┌──
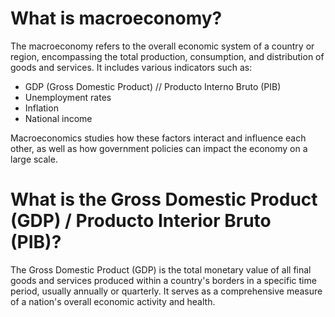 # What is macroeconomy?

The macroeconomy refers to the overall economic system of a country or region,
encompassing the total production, consumption, and distribution of goods and services.
It includes various indicators such as: 

* GDP (Gross Domestic Product) // Producto Interno Bruto (PIB)
* Unemployment rates
* Inflation
* National income

Macroeconomics studies how these factors interact and influence each other,
as well as how government policies can impact the economy on a large scale.

# What is the Gross Domestic Product (GDP) / Producto Interior Bruto (PIB)?

The Gross Domestic Product (GDP) is the total monetary value of all final goods and services 
produced within a country's borders in a specific time period, usually annually or quarterly. 
It serves as a comprehensive measure of a nation's overall economic activity and health.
└──
Work order
Look through the data above and return exactly the lines from the one that contains "encompassing the total" to the one that contains "Macroeconomics studies how", inclusive, with nothing else.

Your response
encompassing the total production, consumption, and distribution of goods and services.
It includes various indicators such as: 

* GDP (Gross Domestic Product) // Producto Interno Bruto (PIB)
* Unemployment rates
* Inflation
* National income

Macroeconomics studies how these factors interact and influence each other,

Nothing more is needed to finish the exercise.